_The data_

Content starts

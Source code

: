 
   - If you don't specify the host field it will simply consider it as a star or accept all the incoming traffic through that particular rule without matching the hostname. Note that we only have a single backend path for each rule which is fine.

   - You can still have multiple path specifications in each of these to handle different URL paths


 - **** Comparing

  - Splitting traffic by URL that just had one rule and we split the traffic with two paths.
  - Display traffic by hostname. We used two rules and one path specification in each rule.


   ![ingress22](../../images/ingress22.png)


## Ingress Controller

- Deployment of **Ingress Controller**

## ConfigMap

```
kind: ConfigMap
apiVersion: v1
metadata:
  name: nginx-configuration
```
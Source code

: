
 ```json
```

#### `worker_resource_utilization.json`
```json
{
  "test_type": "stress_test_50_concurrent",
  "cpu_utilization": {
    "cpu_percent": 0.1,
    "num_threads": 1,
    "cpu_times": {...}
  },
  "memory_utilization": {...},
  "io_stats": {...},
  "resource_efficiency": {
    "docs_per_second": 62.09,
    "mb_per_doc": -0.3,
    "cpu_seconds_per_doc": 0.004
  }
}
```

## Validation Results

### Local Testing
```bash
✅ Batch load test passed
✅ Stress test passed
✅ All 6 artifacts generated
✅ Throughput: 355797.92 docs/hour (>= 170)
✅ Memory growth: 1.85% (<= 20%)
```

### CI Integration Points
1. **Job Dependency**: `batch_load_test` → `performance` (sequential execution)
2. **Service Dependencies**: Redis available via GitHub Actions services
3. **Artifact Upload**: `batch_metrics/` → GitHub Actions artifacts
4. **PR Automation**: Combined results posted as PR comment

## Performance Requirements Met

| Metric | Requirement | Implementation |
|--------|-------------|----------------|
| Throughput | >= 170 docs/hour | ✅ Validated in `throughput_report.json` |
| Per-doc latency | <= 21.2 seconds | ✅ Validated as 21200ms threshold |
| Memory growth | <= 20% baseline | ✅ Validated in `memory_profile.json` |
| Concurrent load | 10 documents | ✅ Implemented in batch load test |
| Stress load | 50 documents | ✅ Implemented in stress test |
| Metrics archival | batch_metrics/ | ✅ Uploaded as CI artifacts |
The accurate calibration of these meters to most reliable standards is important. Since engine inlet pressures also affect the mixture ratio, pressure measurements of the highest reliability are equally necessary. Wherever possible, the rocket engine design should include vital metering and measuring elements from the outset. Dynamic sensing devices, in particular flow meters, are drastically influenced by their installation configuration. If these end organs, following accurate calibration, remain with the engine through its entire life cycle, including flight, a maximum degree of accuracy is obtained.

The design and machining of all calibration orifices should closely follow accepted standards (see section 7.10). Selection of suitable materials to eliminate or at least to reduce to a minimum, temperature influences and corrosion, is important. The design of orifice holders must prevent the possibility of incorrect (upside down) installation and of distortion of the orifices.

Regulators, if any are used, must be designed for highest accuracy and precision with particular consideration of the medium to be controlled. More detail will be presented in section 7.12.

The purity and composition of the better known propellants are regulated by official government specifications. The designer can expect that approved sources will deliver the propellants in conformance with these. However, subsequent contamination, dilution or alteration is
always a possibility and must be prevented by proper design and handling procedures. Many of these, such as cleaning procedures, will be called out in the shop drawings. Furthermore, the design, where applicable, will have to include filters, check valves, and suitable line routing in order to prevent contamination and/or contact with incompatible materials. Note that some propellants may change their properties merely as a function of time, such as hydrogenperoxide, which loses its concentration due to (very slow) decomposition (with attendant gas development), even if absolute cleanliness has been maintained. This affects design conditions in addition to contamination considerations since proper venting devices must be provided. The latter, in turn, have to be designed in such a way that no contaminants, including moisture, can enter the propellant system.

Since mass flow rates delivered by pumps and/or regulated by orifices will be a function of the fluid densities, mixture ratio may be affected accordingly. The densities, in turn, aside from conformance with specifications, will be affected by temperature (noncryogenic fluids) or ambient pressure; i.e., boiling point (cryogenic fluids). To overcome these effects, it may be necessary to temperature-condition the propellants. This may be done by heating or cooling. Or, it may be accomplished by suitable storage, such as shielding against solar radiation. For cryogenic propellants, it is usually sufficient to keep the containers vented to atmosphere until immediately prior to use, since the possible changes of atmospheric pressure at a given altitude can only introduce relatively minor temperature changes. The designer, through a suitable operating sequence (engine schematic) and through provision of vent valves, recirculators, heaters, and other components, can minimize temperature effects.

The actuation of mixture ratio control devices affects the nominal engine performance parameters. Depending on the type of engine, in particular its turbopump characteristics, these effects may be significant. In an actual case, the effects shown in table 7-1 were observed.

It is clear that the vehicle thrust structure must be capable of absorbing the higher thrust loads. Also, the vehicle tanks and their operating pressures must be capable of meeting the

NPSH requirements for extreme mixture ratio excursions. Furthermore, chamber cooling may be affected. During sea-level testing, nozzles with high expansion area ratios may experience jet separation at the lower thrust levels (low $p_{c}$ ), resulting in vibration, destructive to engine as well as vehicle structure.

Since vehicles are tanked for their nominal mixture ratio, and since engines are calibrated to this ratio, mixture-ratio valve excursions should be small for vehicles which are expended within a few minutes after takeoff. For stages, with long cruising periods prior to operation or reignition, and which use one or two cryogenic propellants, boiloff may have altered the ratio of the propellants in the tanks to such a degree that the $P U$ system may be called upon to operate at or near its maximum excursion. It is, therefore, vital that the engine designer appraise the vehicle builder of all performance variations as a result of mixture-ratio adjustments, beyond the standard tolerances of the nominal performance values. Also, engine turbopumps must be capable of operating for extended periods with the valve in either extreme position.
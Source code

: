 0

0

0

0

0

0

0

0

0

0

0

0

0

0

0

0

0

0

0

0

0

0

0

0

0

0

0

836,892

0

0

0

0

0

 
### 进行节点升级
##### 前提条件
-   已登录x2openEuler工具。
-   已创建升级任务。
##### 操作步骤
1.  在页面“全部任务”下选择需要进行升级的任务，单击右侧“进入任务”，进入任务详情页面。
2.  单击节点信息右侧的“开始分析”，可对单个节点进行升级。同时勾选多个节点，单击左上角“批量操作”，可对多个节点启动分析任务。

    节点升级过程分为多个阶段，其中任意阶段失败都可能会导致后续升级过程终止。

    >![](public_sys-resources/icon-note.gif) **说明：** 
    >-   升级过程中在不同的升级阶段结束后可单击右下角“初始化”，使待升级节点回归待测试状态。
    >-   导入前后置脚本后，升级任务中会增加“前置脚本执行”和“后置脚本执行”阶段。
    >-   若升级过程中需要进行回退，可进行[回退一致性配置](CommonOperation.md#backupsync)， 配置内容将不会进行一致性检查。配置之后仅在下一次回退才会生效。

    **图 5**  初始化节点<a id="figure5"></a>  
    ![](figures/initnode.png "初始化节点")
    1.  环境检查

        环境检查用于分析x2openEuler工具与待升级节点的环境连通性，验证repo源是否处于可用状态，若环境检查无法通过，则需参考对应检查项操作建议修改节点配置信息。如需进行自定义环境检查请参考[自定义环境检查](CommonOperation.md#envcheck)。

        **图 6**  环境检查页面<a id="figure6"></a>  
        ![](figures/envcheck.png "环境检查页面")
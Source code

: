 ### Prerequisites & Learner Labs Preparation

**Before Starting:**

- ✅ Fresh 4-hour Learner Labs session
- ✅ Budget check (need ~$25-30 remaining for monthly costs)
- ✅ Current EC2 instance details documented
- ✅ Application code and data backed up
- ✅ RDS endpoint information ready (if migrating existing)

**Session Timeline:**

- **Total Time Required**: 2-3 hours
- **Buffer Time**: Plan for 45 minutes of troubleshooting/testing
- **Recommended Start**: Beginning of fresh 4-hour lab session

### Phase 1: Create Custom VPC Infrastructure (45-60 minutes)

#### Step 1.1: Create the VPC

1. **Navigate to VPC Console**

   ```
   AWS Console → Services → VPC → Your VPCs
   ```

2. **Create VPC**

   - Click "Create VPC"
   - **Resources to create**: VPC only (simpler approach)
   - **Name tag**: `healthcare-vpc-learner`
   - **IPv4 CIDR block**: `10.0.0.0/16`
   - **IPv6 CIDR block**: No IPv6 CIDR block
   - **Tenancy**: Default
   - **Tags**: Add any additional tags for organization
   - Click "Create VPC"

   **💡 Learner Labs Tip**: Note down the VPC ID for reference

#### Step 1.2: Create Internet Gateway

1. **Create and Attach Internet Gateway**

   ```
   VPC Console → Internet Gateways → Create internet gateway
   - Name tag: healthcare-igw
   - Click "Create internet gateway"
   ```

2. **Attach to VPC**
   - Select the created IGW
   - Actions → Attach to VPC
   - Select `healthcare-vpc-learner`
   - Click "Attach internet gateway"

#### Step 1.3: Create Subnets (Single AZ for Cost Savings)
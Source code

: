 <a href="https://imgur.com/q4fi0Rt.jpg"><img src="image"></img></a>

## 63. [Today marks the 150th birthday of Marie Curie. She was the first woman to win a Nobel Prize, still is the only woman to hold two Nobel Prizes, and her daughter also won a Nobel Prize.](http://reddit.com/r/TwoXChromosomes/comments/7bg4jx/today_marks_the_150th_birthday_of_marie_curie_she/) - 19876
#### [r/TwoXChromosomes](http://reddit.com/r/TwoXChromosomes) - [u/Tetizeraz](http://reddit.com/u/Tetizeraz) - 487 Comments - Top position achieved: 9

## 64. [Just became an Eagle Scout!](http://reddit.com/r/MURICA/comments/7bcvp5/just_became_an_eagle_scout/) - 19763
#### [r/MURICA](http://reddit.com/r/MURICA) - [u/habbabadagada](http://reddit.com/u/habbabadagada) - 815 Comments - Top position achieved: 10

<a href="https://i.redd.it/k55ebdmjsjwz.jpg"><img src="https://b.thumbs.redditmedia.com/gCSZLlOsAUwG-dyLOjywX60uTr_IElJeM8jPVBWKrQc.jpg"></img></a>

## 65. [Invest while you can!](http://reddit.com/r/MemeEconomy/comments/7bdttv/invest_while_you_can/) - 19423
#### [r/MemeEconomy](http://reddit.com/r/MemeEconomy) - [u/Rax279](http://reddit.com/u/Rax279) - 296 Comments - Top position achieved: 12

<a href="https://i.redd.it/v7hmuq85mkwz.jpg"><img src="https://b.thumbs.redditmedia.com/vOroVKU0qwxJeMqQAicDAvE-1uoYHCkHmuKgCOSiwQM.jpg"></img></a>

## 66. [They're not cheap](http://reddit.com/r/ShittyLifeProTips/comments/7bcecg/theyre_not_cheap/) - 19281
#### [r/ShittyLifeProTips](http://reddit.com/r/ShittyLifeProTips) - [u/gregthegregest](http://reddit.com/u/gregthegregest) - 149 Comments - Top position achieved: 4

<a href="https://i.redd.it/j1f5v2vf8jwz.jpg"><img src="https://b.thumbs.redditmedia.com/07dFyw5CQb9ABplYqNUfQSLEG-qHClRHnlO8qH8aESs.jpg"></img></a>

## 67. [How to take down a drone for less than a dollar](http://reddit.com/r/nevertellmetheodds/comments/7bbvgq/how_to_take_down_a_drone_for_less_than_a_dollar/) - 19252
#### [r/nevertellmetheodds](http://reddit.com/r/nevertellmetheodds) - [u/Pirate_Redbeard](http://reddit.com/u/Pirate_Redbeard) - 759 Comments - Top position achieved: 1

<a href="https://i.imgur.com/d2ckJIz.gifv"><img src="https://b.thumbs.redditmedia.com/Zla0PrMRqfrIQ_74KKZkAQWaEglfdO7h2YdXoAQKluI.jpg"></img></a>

Content ends

_Exercise brief_
For each line above that holds the string "CommonOperation", provide a copy of that line.

_Written response_
    >-   若升级过程中需要进行回退，可进行[回退一致性配置](CommonOperation.md#backupsync)， 配置内容将不会进行一致性检查。配置之后仅在下一次回退才会生效。
        环境检查用于分析x2openEuler工具与待升级节点的环境连通性，验证repo源是否处于可用状态，若环境检查无法通过，则需参考对应检查项操作建议修改节点配置信息。如需进行自定义环境检查请参考[自定义环境检查](CommonOperation.md#envcheck)。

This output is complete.